Dilli Diary: The 300° theatre of life
Scootering reveals your city as an open-air theatre composed of beautiful surprises, strange acts and fleeting communities
One evening, driving my new two-wheeler in Pitampura in northwest Delhi, I saw the most perfect sunset. Behind a boundary wall plastered with BJP election ads and miraculous cures for piles, on a large empty ground, stood a leafless peepal tree. I would have barely registered it, but the way the evening sun settled between its branches made me stop. I rode inside the plot. The peepal stood between the small Noor-e-Ilahi Jama Masjid on its left and a Ganesh mandir on the right. It held the distant sun in its arms, as if that is where it went to rest each night. I stood, transfixed.

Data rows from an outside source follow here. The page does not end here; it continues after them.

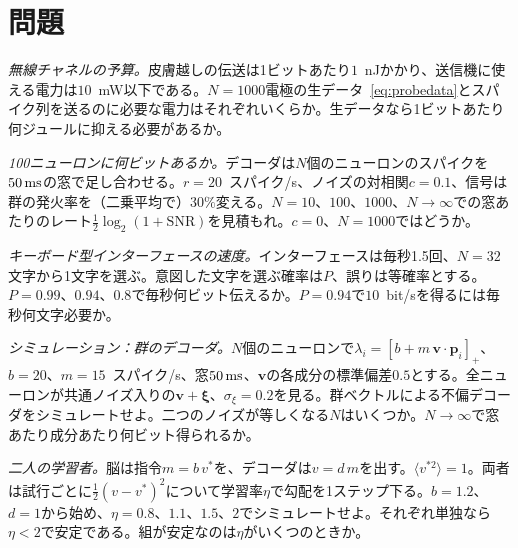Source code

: \section{問題}

\begin{exercise}[\lvlA]
\label{ex:17:1}
\emph{無線チャネルの予算。}皮膚越しの伝送は1ビットあたり$1$~nJかかり、送信機に使える電力は$10$~mW以下である。$N=1000$電極の生データ~\eqref{eq:probedata}とスパイク列を送るのに必要な電力はそれぞれいくらか。生データなら1ビットあたり何ジュールに抑える必要があるか。
\end{exercise}

\begin{exercise}[\lvlA]
\label{ex:17:2}
\emph{100ニューロンに何ビットあるか。}デコーダは$N$個のニューロンのスパイクを$50\ms$の窓で足し合わせる。$r=20$~スパイク/s、ノイズの対相関$c=0.1$、信号は群の発火率を（二乗平均で）$30\%$変える。$N=10$、$100$、$1000$、$N\to\infty$での窓あたりのレート$\tfrac12\log_2(1+\text{SNR})$を見積もれ。$c=0$、$N=1000$ではどうか。
\end{exercise}

\begin{exercise}[\lvlB]
\label{ex:17:3}
\emph{キーボード型インターフェースの速度。}インターフェースは毎秒1.5回、$N=32$文字から1文字を選ぶ。意図した文字を選ぶ確率は$P$、誤りは等確率とする。$P=0.99$、$0.94$、$0.8$で毎秒何ビット伝えるか。$P=0.94$で$10$~bit/sを得るには毎秒何文字必要か。
\end{exercise}

\begin{exercise}[\lvlB]
\label{ex:17:4}
\emph{シミュレーション：群のデコーダ。}$N$個のニューロンで$\lambda_i=[b+m\,\mathbf v\cdot\mathbf p_i]_+$、$b=20$、$m=15$~スパイク/s、窓$50\ms$、$\mathbf v$の各成分の標準偏差$0.5$とする。全ニューロンが共通ノイズ入りの$\mathbf v+\boldsymbol\xi$、$\sigma_\xi=0.2$を見る。群ベクトルによる不偏デコーダをシミュレートせよ。二つのノイズが等しくなる$N$はいくつか。$N\to\infty$で窓あたり成分あたり何ビット得られるか。
\end{exercise}

\begin{exercise}[\lvlB]
\label{ex:17:5}
\emph{二人の学習者。}脳は指令$m=b\,v^*$を、デコーダは$v=d\,m$を出す。$\langle v^{*2}\rangle=1$。両者は試行ごとに$\tfrac12(v-v^*)^2$について学習率$\eta$で勾配を1ステップ下る。$b=1.2$、$d=1$から始め、$\eta=0.8$、$1.1$、$1.5$、$2$でシミュレートせよ。それぞれ単独なら$\eta<2$で安定である。組が安定なのは$\eta$がいくつのときか。
\end{exercise}

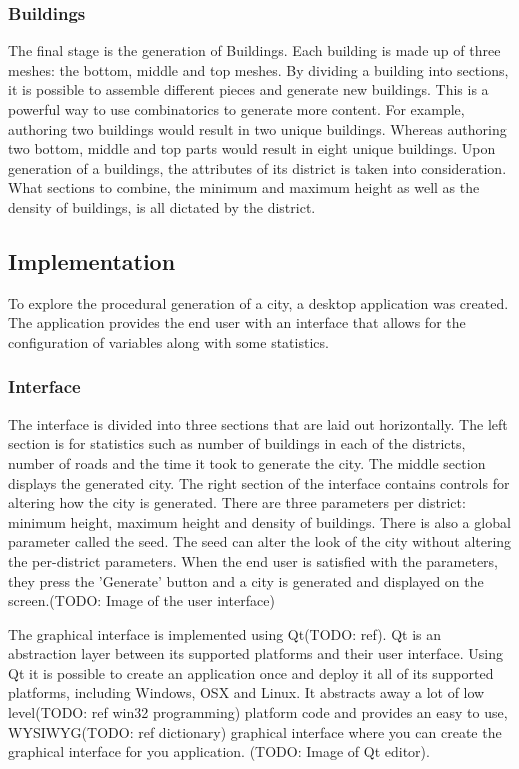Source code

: 		\subsubsection{Buildings}
		The final stage is the generation of Buildings. Each building is made up of three meshes: the bottom, middle and top meshes. By dividing a building into sections, it is possible to assemble different pieces and generate new buildings. This is a powerful way to use combinatorics to generate more content. For example, authoring two buildings would result in two unique buildings. Whereas authoring two bottom, middle and top parts would result in eight unique buildings. Upon generation of a buildings, the attributes of its district is taken into consideration. What sections to combine, the minimum and maximum height as well as the density of buildings, is all dictated by the district.

	\subsection{Implementation}
	To explore the procedural generation of a city, a desktop application was created. The application provides the end user with an interface that allows for the configuration of variables along with some statistics. 
	
		\subsubsection{Interface}
		The interface is divided into three sections that are laid out horizontally. The left section is for statistics such as number of buildings in each of the districts, number of roads and the time it took to generate the city. The middle section displays the generated city. The right section of the interface contains controls for altering how the city is generated. There are three parameters per district: minimum height, maximum height and density of buildings. There is also a global parameter called the seed. The seed can alter the look of the city without altering the per-district parameters. When the end user is satisfied with the parameters, they press the 'Generate' button and a city is generated and displayed on the screen.(TODO: Image of the user interface)
		
		\par
		The graphical interface is implemented using Qt(TODO: ref). Qt is an abstraction layer between its supported platforms and their user interface. Using Qt it is possible to create an application once and deploy it all of its supported platforms, including Windows, OSX and Linux. It abstracts away a lot of low level(TODO: ref win32 programming) platform code and provides an easy to use, WYSIWYG(TODO: ref dictionary) graphical interface where you can create the graphical interface for you application. (TODO: Image of Qt editor).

The two-wheeler opens up an unparalleled view of the city. You float in the open. The city keeps unfolding around you. Breezier than bicycles, rangier than walking, with no fidelity to the fixed routes of buses, and without the awkwardly constricting frames of car windows or auto-rickshaw doors to look out from, you gaze at a 300° view that keeps enveloping you as you glide. Last winter, after I bought a gearless scooter, my city became a playground. I took to riding all over town, slipping into lanes on a whim. As I did, Delhi turned into a windfall of extraordinary encounters.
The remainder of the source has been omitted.